"1. Is there a material cost benefit to the more expensive dies?"
Not much, certainly not for any of the common brands and conventional designs. SAAMI dimensions are a tolerance, anything inside that range is fully "in tolerance", and they all normally accomplish that, so there is as much effective difference between individual dies of the same brand as there is between brands.
Forster BR and Redding Comp seater dies for rifles are "better", on average, than conventional seaters but not by a lot and a good conventional seater will do as well. But, none of the other so called "comp" dies are in the same catagory, they're no better on average than the others. The expensive micrometer seater heads don't add a thing to the product, they are only user features that can easily be used or not.
Lee's collet neck dies are probably the better neck dies on the market for factory rifles but they have a moving part, it's not a simple 'push the case in, pull the case out' thing, so some people have trouble using it correctly. The Lee collet neck die, correctly used, and used with a body die is probably the ideal combo for good sizing and obtaining straight necks without accuracy damaging excessive "bullet tension." (The ideal neck inside diameter is ONE thou smaller than the bullets, no more.)
I've used all dies except Dillon and while there are some trivial user feature differences between brands, the 'best' is purely a matter of taste - and chance of the tolerances. Some like this or that feature but others hate it; love/hate doesn't change the quality of ammo that can be made with any of them. And neither price nor external finish matters to the end product.

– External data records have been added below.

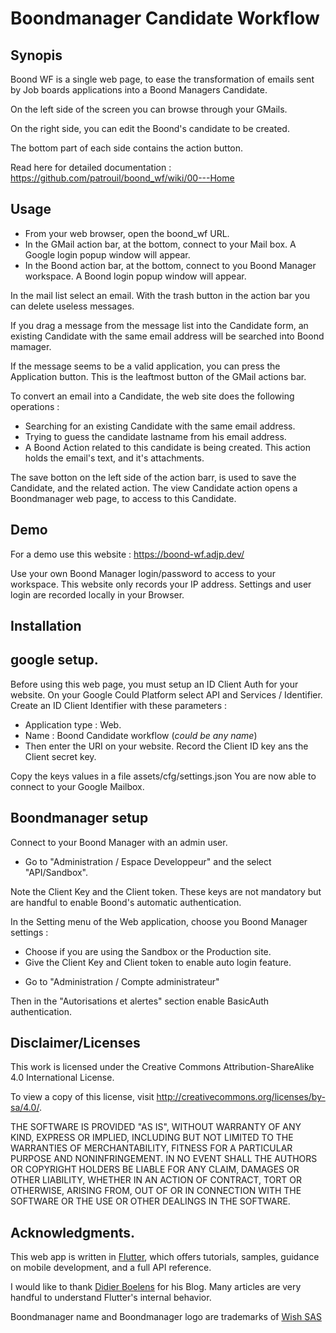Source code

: # Boondmanager Candidate Workflow

## Synopis
Boond WF is a single web page, to ease the transformation of emails sent by Job boards applications  into a Boond Managers Candidate.

On the left side of the screen you can browse through your GMails.

On the right side, you can edit the Boond's candidate to be created.

The bottom part of each side contains the action button.

Read here for detailed documentation : https://github.com/patrouil/boond_wf/wiki/00---Home

## Usage
- From your web browser, open the boond_wf URL.
- In the GMail action bar, at the bottom, connect to your Mail box.
A Google login popup window will appear.
- In the Boond action bar, at the bottom, connect to you Boond Manager workspace.
A Boond login popup window will appear.

In the mail list select an email.
With the trash button in the action bar you can delete useless messages.

If you drag a message from the message list into the Candidate form, an existing Candidate with the same email address will be searched into Boond mamager.

If the message seems to be a valid application, you can press the Application button. This is the leaftmost button of the GMail actions bar.

To convert an email into a Candidate, the web site does the following operations : 
- Searching for an existing Candidate with the same email address.
- Trying to guess the candidate lastname from his email address.
- A Boond Action related to this candidate is being created. This action holds the email's text, and it's attachments.

The save botton on the left side of the action barr, is used to save the Candidate, and the related action.
The view Candidate action opens a Boondmanager web page, to access to this Candidate.

## Demo
For a demo use this website : https://boond-wf.adjp.dev/

Use your own Boond Manager login/password to access to your workspace.
This website only records your IP address.
Settings and user login are recorded locally in your Browser.

## Installation
## google setup.
Before using this web page, you must setup an ID Client Auth for your website.
On your Google Could Platform select API and Services / Identifier.
Create an ID Client Identifier with these parameters : 
- Application type : Web.
- Name : Boond Candidate workflow (_could be any name_)
- Then enter the URI on your website.
Record the Client ID key ans the Client secret key.

Copy the keys values in a file assets/cfg/settings.json 
You are now able to connect to your Google Mailbox.
## Boondmanager setup
Connect to your Boond Manager with an admin user.
* Go to "Administration / Espace Developpeur" and the select "API/Sandbox".

Note the Client Key and the Client token.
These keys are not mandatory but are handful to enable Boond's automatic authentication.

In the Setting menu of the Web application, choose you Boond Manager settings : 
- Choose if you are using the Sandbox or the Production site.
- Give the Client Key and Client token to enable auto login feature.

* Go to "Administration / Compte administrateur"

Then in the "Autorisations et alertes" section enable  BasicAuth authentication.

## Disclaimer/Licenses
This work is licensed under the 
Creative Commons Attribution-ShareAlike 4.0 International License.

To view a copy of this license, visit http://creativecommons.org/licenses/by-sa/4.0/.

THE SOFTWARE IS PROVIDED "AS IS", WITHOUT WARRANTY OF ANY KIND, EXPRESS OR
 IMPLIED, INCLUDING BUT NOT LIMITED TO THE WARRANTIES OF MERCHANTABILITY,
 FITNESS FOR A PARTICULAR PURPOSE AND NONINFRINGEMENT. IN NO EVENT SHALL THE
 AUTHORS OR COPYRIGHT HOLDERS BE LIABLE FOR ANY CLAIM, DAMAGES OR OTHER
 LIABILITY, WHETHER IN AN ACTION OF CONTRACT, TORT OR OTHERWISE, ARISING FROM,
 OUT OF OR IN CONNECTION WITH THE SOFTWARE OR THE USE OR OTHER DEALINGS IN THE
 SOFTWARE.
 
## Acknowledgments.

This web app is written in [Flutter](https://flutter.dev/docs), which offers tutorials,
samples, guidance on mobile development, and a full API reference.

I would like to thank [Didier Boelens](https://www.didierboelens.com/fr/blog/) for his Blog. Many articles are very handful to understand Flutter's internal behavior.

Boondmanager name and Boondmanager logo are trademarks of [Wish SAS](https://www.boondmanager.com/mentions-legales/)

"2. Is there a material cost benefit to the more expensive turret presses?"
None, stick with your single stage. Presses don't exactly make accuracy but the more rigid a press is the easier it is to do consistant work. No turret can be 'rigid', the head couldn't turn if it was. Lee's turret is probably the best of its type because of the way they attach and support the head that limits the turret's up-ward springing under pressure better than any center mounted head can be.
There is precious little accuracy advantage to costly or massively strong single stages either. Great press strength helps when massively reforming cases, not so much with normal reloading chores.